Saito was a top level in-ring wrestler, one of the most solid workers in North America during the 70s and well into the 80s, and considered top 10 in the world well into his 40s. He was one of Hulk Hogan's biggest rivals in his AWA heyday.

In 1984, he was voted the Best Technical Wrestler in the world even though he was 42 at the time. He came back after missing two years due to being in prison over a brawl where he injured several police officers in Waukesha, Wisconsin, which in wrestling at the time was viewed as him protecting Ken Patera, his traveling partner.

He was a star in Japan, heavily recognized for his American success. He was also the innovator of one of the biggest finishers, the scorpion deathlock/sharpshooter, which he used first and later transferred to tag team partner Riki Choshu. It was Choshu's success with the move that led to both Bret Hart and Sting using it as their finishers, and now is almost considered the classic finishing move among Canadian wrestlers and even emulated by people like The Young Bucks, who grew up as Bret Hart fans, and Cesaro, who uses it as a tribute to T.J. Wilson.

Saito had a major feud with Antonio Inoki, which was blown off by the legendary Jungle Death Match on October 4, 1987 that went 125:14, the longest match in Japanese history. The setting, a bout with no ring in the jungle, made it impossible to have a good match, but the uniqueness of it was viewed as one of the most legendary matches in the country's history and led to many other location no-ring matches that followed.

Saito was extremely well respected in Japan, and it was wrestlers and reporters from that country who were the key in his being voted into the Wrestling Observer Hall of Fame in 2009.

Saito was a former AWA World Champion, although that was well past the peak of the promotion. But he also held World Tag Team titles twice with Kinji Shibuya, in a legendary early 70s team, and twice with Mr. Fuji in the WWF, as well as with both Choshu and Shinya Hashimoto in Japan.

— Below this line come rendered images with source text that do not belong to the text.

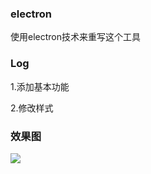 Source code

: ### electron
使用electron技术来重写这个工具

### Log

1.添加基本功能

2.修改样式

### 效果图
![](http://ojlxao0wn.bkt.clouddn.com/blog/2017-01-19_201644.png)
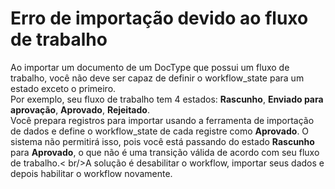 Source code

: # Erro de importação devido ao fluxo de trabalho


Ao importar um documento de um DocType que possui um fluxo de trabalho, você não deve ser capaz de definir o workflow\_state para um estado exceto o primeiro.   
Por exemplo, seu fluxo de trabalho tem 4 estados: **Rascunho**, **Enviado para aprovação**,  **Aprovado**, **Rejeitado**.  
Você prepara registros para importar usando a ferramenta de importação de dados e define o workflow\_state de cada registre como **Aprovado**. O sistema não permitirá isso, pois você está passando do estado **Rascunho** para **Aprovado**, o que não é uma transição válida de acordo com seu fluxo de trabalho.< br/>A solução é desabilitar o workflow, importar seus dados e depois habilitar o workflow novamente.  
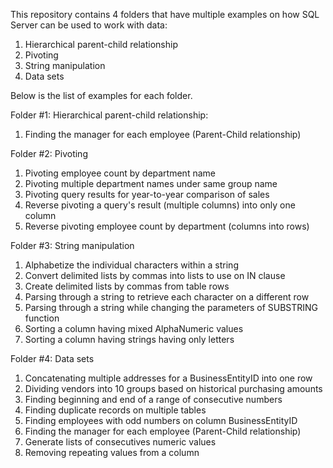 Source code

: This repository contains 4 folders that have multiple examples on how SQL Server can be used to work with data:
1) Hierarchical parent-child relationship
2) Pivoting
3) String manipulation
4) Data sets



Below is the list of examples for each folder.

Folder #1: Hierarchical parent-child relationship:
1) Finding the manager for each employee (Parent-Child relationship)


Folder #2: Pivoting
1) Pivoting employee count by department name
2) Pivoting multiple department names under same group name
3) Pivoting query results for year-to-year comparison of sales
4) Reverse pivoting a query's result (multiple columns) into only one column
5) Reverse pivoting employee count by department (columns into rows)


Folder #3: String manipulation
1) Alphabetize the individual characters within a string
2) Convert delimited lists by commas into lists to use on IN clause
3) Create delimited lists by commas from table rows
4) Parsing through a string to retrieve each character on a different row
5) Parsing through a string while changing the parameters of SUBSTRING function
6) Sorting a column having mixed AlphaNumeric values
7) Sorting a column having strings having only letters


Folder #4: Data sets
1) Concatenating multiple addresses for a BusinessEntityID into one row
2) Dividing vendors into 10 groups based on historical purchasing amounts
3) Finding beginning and end of a range of consecutive numbers
4) Finding duplicate records on multiple tables
5) Finding employees with odd numbers on column BusinessEntityID
6) Finding the manager for each employee (Parent-Child relationship)
7) Generate lists of consecutives numeric values
8) Removing repeating values from a column
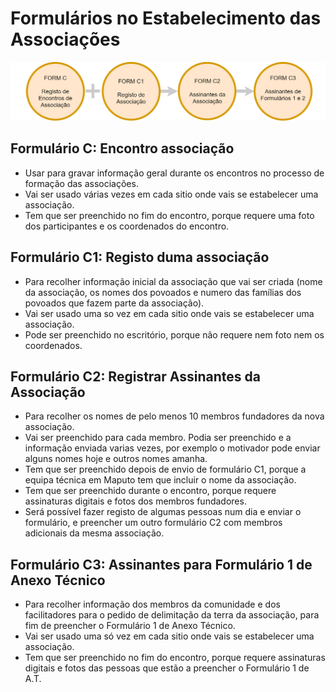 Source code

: # Formulários no Estabelecimento das Associações

![](/assets/Assoc.png)

## Formulário C: Encontro associação

* Usar para gravar informação geral durante os encontros no processo de formação das associações. 
* Vai ser usado várias vezes em cada sitio onde vais se estabelecer uma associação.
* Tem que ser preenchido no fim do encontro, porque requere uma foto dos participantes e os coordenados do encontro.

## Formulário C1: Registo duma associação

* Para recolher informação inicial da associação que vai ser criada \(nome da associação, os nomes dos povoados e numero das famílias dos povoados que fazem parte da associação\).
* Vai ser usado uma so vez em cada sitio onde vais se estabelecer uma associação.
* Pode ser preenchido no escritório, porque não requere nem foto nem os coordenados.

## Formulário C2: Registrar Assinantes da Associação

* Para recolher os nomes de pelo menos 10 membros fundadores da nova associação.
* Vai ser preenchido para cada membro. Podia ser preenchido e a informação enviada varias vezes, por exemplo o motivador pode enviar alguns nomes hoje e outros nomes amanha.
* Tem que ser preenchido depois de envio de formulário C1, porque a equipa técnica em Maputo tem que incluir o nome da associação. 
* Tem que ser preenchido durante o encontro, porque requere assinaturas digitais e fotos dos membros fundadores.
* Será possível fazer registo de algumas pessoas num dia e enviar o formulário, e preencher um outro formulário C2 com membros adicionais da mesma associação.

## Formulário C3: Assinantes para Formulário 1 de Anexo Técnico

* Para recolher informação dos membros da comunidade e dos facilitadores para o pedido de delimitação da terra da associação, para fim de preencher o Formulário 1 de Anexo Técnico.
* Vai ser usado uma só vez em cada sitio onde vais se estabelecer uma associação.
* Tem que ser preenchido no fim do encontro, porque requere assinaturas digitais e fotos das pessoas que estão a preencher o Formulário 1 de A.T. 



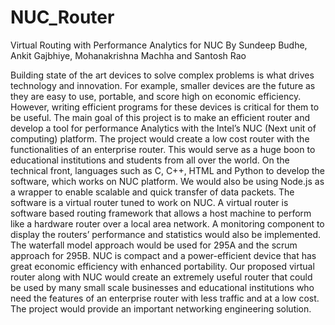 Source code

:# NUC_Router
Virtual Routing with Performance Analytics for NUC
By
Sundeep Budhe, Ankit Gajbhiye, Mohanakrishna Machha and Santosh Rao

Building state of the art devices to solve complex problems is what drives technology and innovation. For example, smaller devices are the future as they are easy to use, portable, and score high on economic efficiency. However, writing efficient programs for these devices is critical for them to be useful. The main goal of this project is to make an efficient router and develop a tool for performance Analytics with the Intel’s NUC (Next unit of computing) platform. The project would create a low cost router with the functionalities of an enterprise router. This would serve as a huge boon to educational institutions and students from all over the world.
On the technical front, languages such as C, C++, HTML and Python to develop the software, which works on NUC platform. We would also be using Node.js as a wrapper to enable scalable and quick transfer of data packets. The software is a virtual router tuned to work on NUC. A virtual router is software based routing framework that allows a host machine to perform like a hardware router over a local area network. A monitoring component to display the routers’ performance and statistics would also be implemented. The waterfall model approach would be used for 295A and the scrum approach for 295B.
NUC is compact and a power-efficient device that has great economic efficiency with enhanced portability. Our proposed virtual router along with NUC would create an extremely useful router that could be used by many small scale businesses and educational institutions who need the features of an enterprise router with less traffic and at a low cost. The project would provide an important networking engineering solution.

He had been battling Parkinson's Disease since 2000. One of the key reasons for the "Beast in the East" WWE Network special from Tokyo actually taking place is that Brock Lesnar, who thought so highly of Saito, wanted to visit him with Brad Rheingans, and he coincided it with a WWE Japan tour to do business with it, and with Lesnar's return to Japan, WWE made the show a special.